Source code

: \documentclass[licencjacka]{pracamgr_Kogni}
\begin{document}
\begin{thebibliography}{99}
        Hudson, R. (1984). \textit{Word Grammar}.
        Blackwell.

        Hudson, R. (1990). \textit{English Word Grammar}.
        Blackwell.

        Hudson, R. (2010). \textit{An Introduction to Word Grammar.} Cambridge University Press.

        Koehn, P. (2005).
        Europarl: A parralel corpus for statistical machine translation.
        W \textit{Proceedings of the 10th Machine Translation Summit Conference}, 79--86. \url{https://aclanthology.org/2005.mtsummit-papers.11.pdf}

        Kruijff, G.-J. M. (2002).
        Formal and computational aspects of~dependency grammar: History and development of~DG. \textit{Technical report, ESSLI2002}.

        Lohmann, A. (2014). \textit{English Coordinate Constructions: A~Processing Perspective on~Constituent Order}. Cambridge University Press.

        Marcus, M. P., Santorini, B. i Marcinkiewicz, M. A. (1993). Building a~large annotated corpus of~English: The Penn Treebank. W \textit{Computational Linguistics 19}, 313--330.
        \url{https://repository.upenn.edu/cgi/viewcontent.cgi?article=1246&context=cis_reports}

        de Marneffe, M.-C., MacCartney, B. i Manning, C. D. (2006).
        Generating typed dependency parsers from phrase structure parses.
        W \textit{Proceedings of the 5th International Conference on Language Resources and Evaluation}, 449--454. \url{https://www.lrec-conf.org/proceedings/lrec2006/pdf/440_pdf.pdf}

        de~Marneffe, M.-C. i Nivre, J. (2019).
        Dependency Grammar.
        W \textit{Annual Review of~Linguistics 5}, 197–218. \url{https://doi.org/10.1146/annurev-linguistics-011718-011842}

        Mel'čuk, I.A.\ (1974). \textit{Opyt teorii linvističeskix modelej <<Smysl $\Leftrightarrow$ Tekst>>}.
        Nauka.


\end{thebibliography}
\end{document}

○ ○ ○ ○ ○

## TASK INSTRUCTIONS
Write out each line above with the word "Proceedings".

## ANSWER FOR THIS EXERCISE
        W \textit{Proceedings of the 10th Machine Translation Summit Conference}, 79--86. \url{https://aclanthology.org/2005.mtsummit-papers.11.pdf}
        W \textit{Proceedings of the 5th International Conference on Language Resources and Evaluation}, 449--454. \url{https://www.lrec-conf.org/proceedings/lrec2006/pdf/440_pdf.pdf}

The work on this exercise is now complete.